What is being asked.
Quote every entry word for word.

Records from a data collection:
========================================
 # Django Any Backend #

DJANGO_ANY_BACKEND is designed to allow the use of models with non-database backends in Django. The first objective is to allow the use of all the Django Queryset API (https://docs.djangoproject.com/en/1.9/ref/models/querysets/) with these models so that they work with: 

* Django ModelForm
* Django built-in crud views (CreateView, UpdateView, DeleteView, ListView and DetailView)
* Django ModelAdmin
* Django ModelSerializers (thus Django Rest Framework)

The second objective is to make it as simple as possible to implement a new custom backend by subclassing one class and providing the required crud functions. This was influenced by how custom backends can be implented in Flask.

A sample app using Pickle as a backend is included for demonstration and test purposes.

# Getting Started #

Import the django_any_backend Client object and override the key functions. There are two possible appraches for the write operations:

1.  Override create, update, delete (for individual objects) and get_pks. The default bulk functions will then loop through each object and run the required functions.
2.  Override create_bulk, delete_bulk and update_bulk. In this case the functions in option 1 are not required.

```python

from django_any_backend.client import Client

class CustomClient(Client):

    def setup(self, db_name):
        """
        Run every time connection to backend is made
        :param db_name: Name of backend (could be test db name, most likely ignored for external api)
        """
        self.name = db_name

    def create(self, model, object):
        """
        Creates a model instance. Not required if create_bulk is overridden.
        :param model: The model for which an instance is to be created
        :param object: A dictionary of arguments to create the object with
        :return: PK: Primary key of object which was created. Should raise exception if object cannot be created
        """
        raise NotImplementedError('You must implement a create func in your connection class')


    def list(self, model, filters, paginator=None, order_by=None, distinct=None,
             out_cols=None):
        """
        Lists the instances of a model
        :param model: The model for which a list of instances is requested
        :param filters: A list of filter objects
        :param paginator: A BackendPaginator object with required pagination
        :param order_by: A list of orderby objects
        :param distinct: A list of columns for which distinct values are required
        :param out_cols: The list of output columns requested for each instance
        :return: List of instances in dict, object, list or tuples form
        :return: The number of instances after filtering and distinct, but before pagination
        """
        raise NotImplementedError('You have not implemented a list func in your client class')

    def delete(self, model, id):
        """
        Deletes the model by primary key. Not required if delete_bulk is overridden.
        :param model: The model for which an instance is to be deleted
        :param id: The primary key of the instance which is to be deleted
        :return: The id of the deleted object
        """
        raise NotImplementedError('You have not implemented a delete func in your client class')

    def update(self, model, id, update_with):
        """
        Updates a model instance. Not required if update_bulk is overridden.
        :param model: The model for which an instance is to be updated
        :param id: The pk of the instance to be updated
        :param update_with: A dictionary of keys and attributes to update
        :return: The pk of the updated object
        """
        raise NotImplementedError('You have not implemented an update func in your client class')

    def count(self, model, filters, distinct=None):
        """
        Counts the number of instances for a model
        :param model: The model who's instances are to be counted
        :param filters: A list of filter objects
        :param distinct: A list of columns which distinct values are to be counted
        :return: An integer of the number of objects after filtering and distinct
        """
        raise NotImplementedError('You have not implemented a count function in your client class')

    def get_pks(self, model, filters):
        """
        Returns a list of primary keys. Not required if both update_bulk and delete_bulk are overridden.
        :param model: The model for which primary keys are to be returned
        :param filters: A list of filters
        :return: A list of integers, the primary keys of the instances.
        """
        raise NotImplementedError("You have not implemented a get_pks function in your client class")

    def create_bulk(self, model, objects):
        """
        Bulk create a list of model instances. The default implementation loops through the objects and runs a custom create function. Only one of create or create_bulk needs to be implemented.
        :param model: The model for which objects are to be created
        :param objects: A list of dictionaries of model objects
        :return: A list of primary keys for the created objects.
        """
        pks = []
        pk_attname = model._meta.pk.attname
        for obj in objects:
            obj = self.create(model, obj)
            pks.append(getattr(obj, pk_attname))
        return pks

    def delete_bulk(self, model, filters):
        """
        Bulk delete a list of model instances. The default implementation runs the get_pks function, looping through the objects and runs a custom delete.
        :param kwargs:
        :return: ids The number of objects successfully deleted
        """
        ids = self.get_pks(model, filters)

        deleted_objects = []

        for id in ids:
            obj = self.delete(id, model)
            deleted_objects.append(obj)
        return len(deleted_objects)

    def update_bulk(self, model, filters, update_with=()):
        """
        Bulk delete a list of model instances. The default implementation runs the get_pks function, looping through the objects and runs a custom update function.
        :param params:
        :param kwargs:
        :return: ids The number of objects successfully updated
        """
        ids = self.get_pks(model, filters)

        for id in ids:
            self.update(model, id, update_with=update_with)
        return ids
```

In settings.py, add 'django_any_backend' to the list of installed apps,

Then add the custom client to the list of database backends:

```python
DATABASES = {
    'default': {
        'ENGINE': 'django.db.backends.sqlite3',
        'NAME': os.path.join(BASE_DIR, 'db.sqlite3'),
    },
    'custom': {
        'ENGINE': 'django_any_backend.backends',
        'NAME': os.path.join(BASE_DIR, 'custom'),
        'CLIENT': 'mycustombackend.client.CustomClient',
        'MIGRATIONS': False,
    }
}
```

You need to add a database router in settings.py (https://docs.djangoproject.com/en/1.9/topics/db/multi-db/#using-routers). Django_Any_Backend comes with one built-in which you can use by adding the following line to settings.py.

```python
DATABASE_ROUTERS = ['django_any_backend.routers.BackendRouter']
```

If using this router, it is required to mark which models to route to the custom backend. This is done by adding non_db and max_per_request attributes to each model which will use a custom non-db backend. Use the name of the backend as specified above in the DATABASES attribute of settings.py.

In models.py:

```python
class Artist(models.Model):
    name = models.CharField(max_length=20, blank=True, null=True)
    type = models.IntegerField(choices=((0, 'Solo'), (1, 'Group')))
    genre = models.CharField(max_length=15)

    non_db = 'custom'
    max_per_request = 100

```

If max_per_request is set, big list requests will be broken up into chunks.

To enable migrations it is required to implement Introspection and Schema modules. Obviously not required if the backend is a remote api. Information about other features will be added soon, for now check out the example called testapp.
========================================
Your response.
 # Django Any Backend #

DJANGO_ANY_BACKEND is designed to allow the use of models with non-database backends in Django. The first objective is to allow the use of all the Django Queryset API (https://docs.djangoproject.com/en/1.9/ref/models/querysets/) with these models so that they work with: 

* Django ModelForm
* Django built-in crud views (CreateView, UpdateView, DeleteView, ListView and DetailView)
* Django ModelAdmin
* Django ModelSerializers (thus Django Rest Framework)

The second objective is to make it as simple as possible to implement a new custom backend by subclassing one class and providing the required crud functions. This was influenced by how custom backends can be implented in Flask.

A sample app using Pickle as a backend is included for demonstration and test purposes.

# Getting Started #

Import the django_any_backend Client object and override the key functions. There are two possible appraches for the write operations:

1.  Override create, update, delete (for individual objects) and get_pks. The default bulk functions will then loop through each object and run the required functions.
2.  Override create_bulk, delete_bulk and update_bulk. In this case the functions in option 1 are not required.

```python

from django_any_backend.client import Client

class CustomClient(Client):

    def setup(self, db_name):
        """
        Run every time connection to backend is made
        :param db_name: Name of backend (could be test db name, most likely ignored for external api)
        """
        self.name = db_name

    def create(self, model, object):
        """
        Creates a model instance. Not required if create_bulk is overridden.
        :param model: The model for which an instance is to be created
        :param object: A dictionary of arguments to create the object with
        :return: PK: Primary key of object which was created. Should raise exception if object cannot be created
        """
        raise NotImplementedError('You must implement a create func in your connection class')


    def list(self, model, filters, paginator=None, order_by=None, distinct=None,
             out_cols=None):
        """
        Lists the instances of a model
        :param model: The model for which a list of instances is requested
        :param filters: A list of filter objects
        :param paginator: A BackendPaginator object with required pagination
        :param order_by: A list of orderby objects
        :param distinct: A list of columns for which distinct values are required
        :param out_cols: The list of output columns requested for each instance
        :return: List of instances in dict, object, list or tuples form
        :return: The number of instances after filtering and distinct, but before pagination
        """
        raise NotImplementedError('You have not implemented a list func in your client class')

    def delete(self, model, id):
        """
        Deletes the model by primary key. Not required if delete_bulk is overridden.
        :param model: The model for which an instance is to be deleted
        :param id: The primary key of the instance which is to be deleted
        :return: The id of the deleted object
        """
        raise NotImplementedError('You have not implemented a delete func in your client class')

    def update(self, model, id, update_with):
        """
        Updates a model instance. Not required if update_bulk is overridden.
        :param model: The model for which an instance is to be updated
        :param id: The pk of the instance to be updated
        :param update_with: A dictionary of keys and attributes to update
        :return: The pk of the updated object
        """
        raise NotImplementedError('You have not implemented an update func in your client class')

    def count(self, model, filters, distinct=None):
        """
        Counts the number of instances for a model
        :param model: The model who's instances are to be counted
        :param filters: A list of filter objects
        :param distinct: A list of columns which distinct values are to be counted
        :return: An integer of the number of objects after filtering and distinct
        """
        raise NotImplementedError('You have not implemented a count function in your client class')

    def get_pks(self, model, filters):
        """
        Returns a list of primary keys. Not required if both update_bulk and delete_bulk are overridden.
        :param model: The model for which primary keys are to be returned
        :param filters: A list of filters
        :return: A list of integers, the primary keys of the instances.
        """
        raise NotImplementedError("You have not implemented a get_pks function in your client class")

    def create_bulk(self, model, objects):
        """
        Bulk create a list of model instances. The default implementation loops through the objects and runs a custom create function. Only one of create or create_bulk needs to be implemented.
        :param model: The model for which objects are to be created
        :param objects: A list of dictionaries of model objects
        :return: A list of primary keys for the created objects.
        """
        pks = []
        pk_attname = model._meta.pk.attname
        for obj in objects:
            obj = self.create(model, obj)
            pks.append(getattr(obj, pk_attname))
        return pks

    def delete_bulk(self, model, filters):
        """
        Bulk delete a list of model instances. The default implementation runs the get_pks function, looping through the objects and runs a custom delete.
        :param kwargs:
        :return: ids The number of objects successfully deleted
        """
        ids = self.get_pks(model, filters)

        deleted_objects = []

        for id in ids:
            obj = self.delete(id, model)
            deleted_objects.append(obj)
        return len(deleted_objects)

    def update_bulk(self, model, filters, update_with=()):
        """
        Bulk delete a list of model instances. The default implementation runs the get_pks function, looping through the objects and runs a custom update function.
        :param params:
        :param kwargs:
        :return: ids The number of objects successfully updated
        """
        ids = self.get_pks(model, filters)

        for id in ids:
            self.update(model, id, update_with=update_with)
        return ids
```

In settings.py, add 'django_any_backend' to the list of installed apps,

Then add the custom client to the list of database backends:

```python
DATABASES = {
    'default': {
        'ENGINE': 'django.db.backends.sqlite3',
        'NAME': os.path.join(BASE_DIR, 'db.sqlite3'),
    },
    'custom': {
        'ENGINE': 'django_any_backend.backends',
        'NAME': os.path.join(BASE_DIR, 'custom'),
        'CLIENT': 'mycustombackend.client.CustomClient',
        'MIGRATIONS': False,
    }
}
```

You need to add a database router in settings.py (https://docs.djangoproject.com/en/1.9/topics/db/multi-db/#using-routers). Django_Any_Backend comes with one built-in which you can use by adding the following line to settings.py.

```python
DATABASE_ROUTERS = ['django_any_backend.routers.BackendRouter']
```

If using this router, it is required to mark which models to route to the custom backend. This is done by adding non_db and max_per_request attributes to each model which will use a custom non-db backend. Use the name of the backend as specified above in the DATABASES attribute of settings.py.

In models.py:

```python
class Artist(models.Model):
    name = models.CharField(max_length=20, blank=True, null=True)
    type = models.IntegerField(choices=((0, 'Solo'), (1, 'Group')))
    genre = models.CharField(max_length=15)

    non_db = 'custom'
    max_per_request = 100

```

If max_per_request is set, big list requests will be broken up into chunks.

To enable migrations it is required to implement Introspection and Schema modules. Obviously not required if the backend is a remote api. Information about other features will be added soon, for now check out the example called testapp.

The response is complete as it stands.